Lord Paddick said: “When I was in the police I was told it was okay to be a woman, or to be gay, or to be black, provided you behaved like a straight white man.
“We need more women leaders, but more importantly we need police leaders who recognise the problems with prejudice in the police service, whether it’s sexism or racism or other forms of prejudice, who are prepared to acknowledge that these problems exist, who are prepared to do something about them.
“At the moment, all we get is denial.”
He added: “Even now I talk to serving police officers, and they tell me, particularly in the Metropolitan Police, they are concerned that things may be going backwards rather than forwards.”
Helen King, former assistant chief constable at Merseyside Police, said it is important to ensure “good, morally and physically courageous people with high levels of integrity” want to join the police and see it as an attractive career.
She said “hundreds and thousands” of women have benefited from the “professional and sensitive support” of police officers in cases of domestic abuse and sexual offences.
She told the Today programme: “I think we need to recognise that there isn’t a magic simple answer to this. We all want it to stop, but there isn’t just one action which is going to make that difference.
“And the police have a huge challenge, but all of us, and politicians and the media, have a role to play in making sure that when police actions are subject to dispute and challenge that they properly listen to the explanations, that they wait for reports and investigations, and look at those outcomes rather than, sometimes, what we see is knee-jerking responses on the back of one photograph or one interview.

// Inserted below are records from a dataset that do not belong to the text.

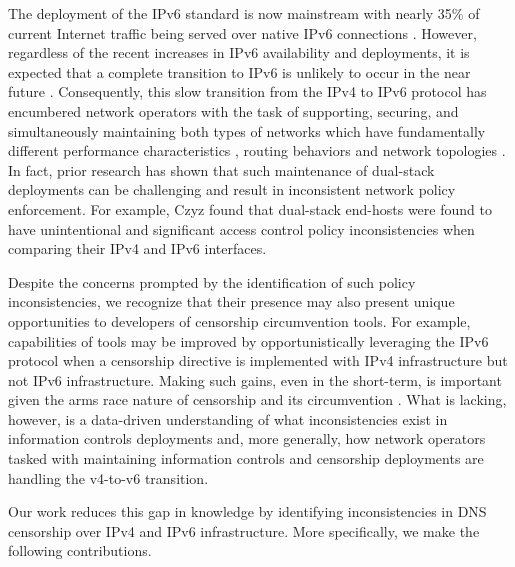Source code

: The deployment of the IPv6 standard is now mainstream with nearly 35\% of
current Internet traffic being served over native IPv6 connections
\cite{Google-IPv6}. However, regardless of the recent increases in IPv6
availability and deployments, it is expected that a complete transition to IPv6
is unlikely to occur in the near future \cite{Prince-CF2013, Huston-APNIC2021}.
%
Consequently, this slow transition from the IPv4 to IPv6 protocol has
encumbered network operators with the task of supporting, securing, and
simultaneously maintaining both types of networks which have fundamentally
different performance characteristics \cite{Dhamdhere-IMC2012}, routing
behaviors and network topologies \cite{Czyz-SIGCOMM2014}.
%
In fact, prior research has shown that such maintenance of dual-stack
deployments can be challenging and result in inconsistent network policy
enforcement.
%
For example, Czyz \etal \cite{Czyz-NDSS2016} found that dual-stack end-hosts
were found to have unintentional and significant access control policy
inconsistencies when comparing their IPv4 and IPv6 interfaces. 

Despite the concerns prompted by the identification of such policy
inconsistencies, we recognize that their presence may also present unique
opportunities to developers of censorship circumvention tools. For example,
capabilities of tools may be improved by opportunistically leveraging the IPv6
protocol when a censorship directive is implemented with IPv4 infrastructure
but not IPv6 infrastructure.
%
Making such gains, even in the short-term, is important given the arms race
nature of censorship and its circumvention \cite{Tschantz-SP2016}.
%
What is lacking, however, is a data-driven understanding of what
inconsistencies exist in information controls deployments and, more generally,
how network operators tasked with maintaining information controls and
censorship deployments are handling the v4-to-v6 transition. 

Our work reduces this gap in knowledge by identifying inconsistencies in DNS
censorship over IPv4 and IPv6 infrastructure. More specifically, we make the
following contributions.

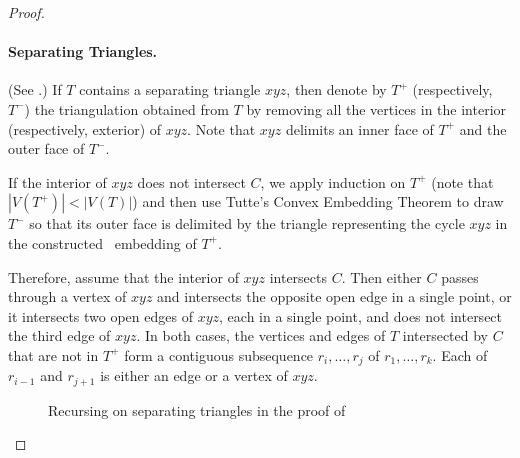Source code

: \begin{proof}
	
	
	\paragraph{Separating Triangles.}
	(See .)
	If $T$ contains a separating triangle $xyz$, then denote by $T^+$ (respectively, $T^-$) the triangulation obtained from $T$ by removing all the vertices in the interior (respectively, exterior) of $xyz$. Note that $xyz$ delimits an inner face of $T^+$ and the outer face of $T^-$. 
	
	If the interior of $xyz$ does not intersect $C$, we apply induction on $T^+$ (note that $|V(T^+)|<|V(T)|$) and then use Tutte's Convex Embedding Theorem  \cite{tutte:how} to draw $T^-$ so that its outer face is delimited by the triangle representing the cycle $xyz$ in the constructed \Fary\ embedding of $T^+$.
	
	Therefore, assume that the interior of $xyz$ intersects $C$. Then either $C$ passes through a vertex of $xyz$ and intersects the opposite open edge in a single point, or it intersects two open edges of $xyz$, each in a single point, and does not intersect the third edge of $xyz$. 
	In both cases, the vertices and edges of $T$ intersected by $C$ that are not in $T^+$ form a contiguous
	subsequence $r_i,\ldots,r_j$ of $r_1,\ldots,r_k$. Each of $r_{i-1}$ and $r_{j+1}$ is either an edge or a vertex of $xyz$.  
	
	\begin{figure}
		\caption{Recursing on separating triangles in the proof of
			}
	\end{figure}
	

\end{proof}
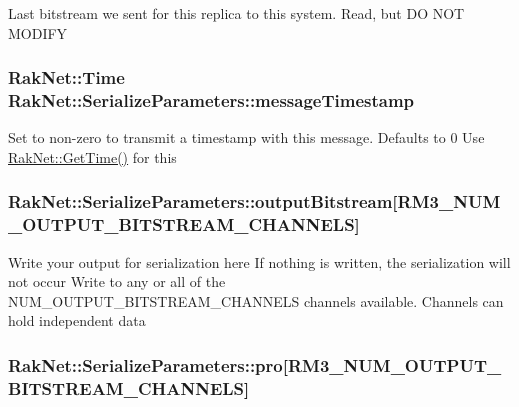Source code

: Last bitstream we sent for this replica to this system. Read, but D\-O N\-O\-T M\-O\-D\-I\-F\-Y \hypertarget{struct_rak_net_1_1_serialize_parameters_aad0e0e02623bdf80d4e46b468b39a614}{
\subsubsection[{message\-Timestamp}]{\setlength{\rightskip}{0pt plus 5cm}Rak\-Net\-::\-Time Rak\-Net\-::\-Serialize\-Parameters\-::message\-Timestamp}}\label{struct_rak_net_1_1_serialize_parameters_aad0e0e02623bdf80d4e46b468b39a614}
Set to non-\/zero to transmit a timestamp with this message. Defaults to 0 Use \hyperlink{namespace_rak_net_a45ef68c020ce6b8086e7a412b5767a04}{Rak\-Net\-::\-Get\-Time()} for this \hypertarget{struct_rak_net_1_1_serialize_parameters_ad7ab99674d6452c3d5a5ea6301da4a75}{
\subsubsection[{output\-Bitstream}]{ Rak\-Net\-::\-Serialize\-Parameters\-::output\-Bitstream\mbox{[}R\-M3\-\_\-\-N\-U\-M\-\_\-\-O\-U\-T\-P\-U\-T\-\_\-\-B\-I\-T\-S\-T\-R\-E\-A\-M\-\_\-\-C\-H\-A\-N\-N\-E\-L\-S\mbox{]}}}\label{struct_rak_net_1_1_serialize_parameters_ad7ab99674d6452c3d5a5ea6301da4a75}
Write your output for serialization here If nothing is written, the serialization will not occur Write to any or all of the N\-U\-M\-\_\-\-O\-U\-T\-P\-U\-T\-\_\-\-B\-I\-T\-S\-T\-R\-E\-A\-M\-\_\-\-C\-H\-A\-N\-N\-E\-L\-S channels available. Channels can hold independent data \hypertarget{struct_rak_net_1_1_serialize_parameters_a3470c71391a99302bf89160c1c5a0c39}{
\subsubsection[{pro}]{ Rak\-Net\-::\-Serialize\-Parameters\-::pro\mbox{[}R\-M3\-\_\-\-N\-U\-M\-\_\-\-O\-U\-T\-P\-U\-T\-\_\-\-B\-I\-T\-S\-T\-R\-E\-A\-M\-\_\-\-C\-H\-A\-N\-N\-E\-L\-S\mbox{]}}}\label{struct_rak_net_1_1_serialize_parameters_a3470c71391a99302bf89160c1c5a0c39}
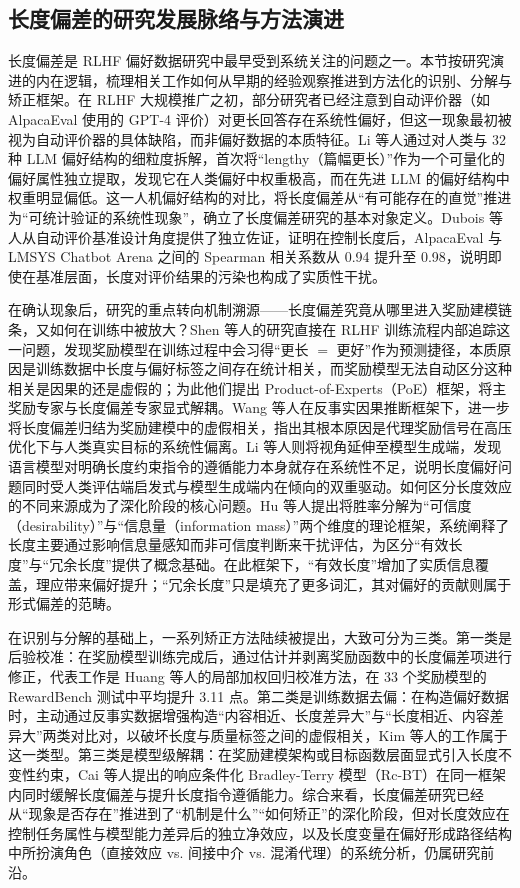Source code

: \documentclass[9pt,a4paper,fontset=windows]{ctexart}
\theoremstyle{definition}
\numberwithin{equation}{section}
\begin{document}
\subsection{长度偏差的研究发展脉络与方法演进}
长度偏差是 RLHF 偏好数据研究中最早受到系统关注的问题之一。本节按研究演进的内在逻辑，梳理相关工作如何从早期的经验观察推进到方法化的识别、分解与矫正框架。在 RLHF 大规模推广之初，部分研究者已经注意到自动评价器（如 AlpacaEval 使用的 GPT-4 评价）对更长回答存在系统性偏好，但这一现象最初被视为自动评价器的具体缺陷，而非偏好数据的本质特征。Li 等人通过对人类与 32 种 LLM 偏好结构的细粒度拆解，首次将“lengthy（篇幅更长）”作为一个可量化的偏好属性独立提取，发现它在人类偏好中权重极高，而在先进 LLM 的偏好结构中权重明显偏低。这一人机偏好结构的对比，将长度偏差从“有可能存在的直觉”推进为“可统计验证的系统性现象”，确立了长度偏差研究的基本对象定义。Dubois 等人从自动评价基准设计角度提供了独立佐证，证明在控制长度后，AlpacaEval 与 LMSYS Chatbot Arena 之间的 Spearman 相关系数从 0.94 提升至 0.98，说明即使在基准层面，长度对评价结果的污染也构成了实质性干扰。

在确认现象后，研究的重点转向机制溯源——长度偏差究竟从哪里进入奖励建模链条，又如何在训练中被放大？Shen 等人的研究直接在 RLHF 训练流程内部追踪这一问题，发现奖励模型在训练过程中会习得“更长 \(=\) 更好”作为预测捷径，本质原因是训练数据中长度与偏好标签之间存在统计相关，而奖励模型无法自动区分这种相关是因果的还是虚假的；为此他们提出 Product-of-Experts（PoE）框架，将主奖励专家与长度偏差专家显式解耦。Wang 等人在反事实因果推断框架下，进一步将长度偏差归结为奖励建模中的虚假相关，指出其根本原因是代理奖励信号在高压优化下与人类真实目标的系统性偏离。Li 等人则将视角延伸至模型生成端，发现语言模型对明确长度约束指令的遵循能力本身就存在系统性不足，说明长度偏好问题同时受人类评估端启发式与模型生成端内在倾向的双重驱动。如何区分长度效应的不同来源成为了深化阶段的核心问题。Hu 等人提出将胜率分解为“可信度（desirability）”与“信息量（information mass）”两个维度的理论框架，系统阐释了长度主要通过影响信息量感知而非可信度判断来干扰评估，为区分“有效长度”与“冗余长度”提供了概念基础。在此框架下，“有效长度”增加了实质信息覆盖，理应带来偏好提升；“冗余长度”只是填充了更多词汇，其对偏好的贡献则属于形式偏差的范畴。

在识别与分解的基础上，一系列矫正方法陆续被提出，大致可分为三类。第一类是后验校准：在奖励模型训练完成后，通过估计并剥离奖励函数中的长度偏差项进行修正，代表工作是 Huang 等人的局部加权回归校准方法，在 33 个奖励模型的 RewardBench 测试中平均提升 3.11 点。第二类是训练数据去偏：在构造偏好数据时，主动通过反事实数据增强构造“内容相近、长度差异大”与“长度相近、内容差异大”两类对比对，以破坏长度与质量标签之间的虚假相关，Kim 等人的工作属于这一类型。第三类是模型级解耦：在奖励建模架构或目标函数层面显式引入长度不变性约束，Cai 等人提出的响应条件化 Bradley-Terry 模型（Rc-BT）在同一框架内同时缓解长度偏差与提升长度指令遵循能力。综合来看，长度偏差研究已经从“现象是否存在”推进到了“机制是什么”“如何矫正”的深化阶段，但对长度效应在控制任务属性与模型能力差异后的独立净效应，以及长度变量在偏好形成路径结构中所扮演角色（直接效应 vs. 间接中介 vs. 混淆代理）的系统分析，仍属研究前沿。
\end{document}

“The police need to be accountable, they need to explain their decision making, and things like body-worn video, consultation meetings, ride-alongs, documentaries, open days – the police are getting much more accountable and transparent in what they do.
“And we, the public, need to listen and understand the difficult and on occasions impossible job we require them to do on behalf of us all.”
The comments come after Wayne Couzens was handed a whole life sentence on Thursday for the kidnap, rape and murder of 33-year-old Sarah Everard.
The Old Bailey heard Couzens, had been planning for at least a month before abducting Ms Everard, 33, as she walked home from a friend’s house in Clapham, south London, on the evening of March 3.
Metropolitan Police firearms officer Couzens, who had been “hunting” for a victim, used his warrant card and handcuffs to snatch the marketing executive off the street using Covid lockdown rules to make a false arrest.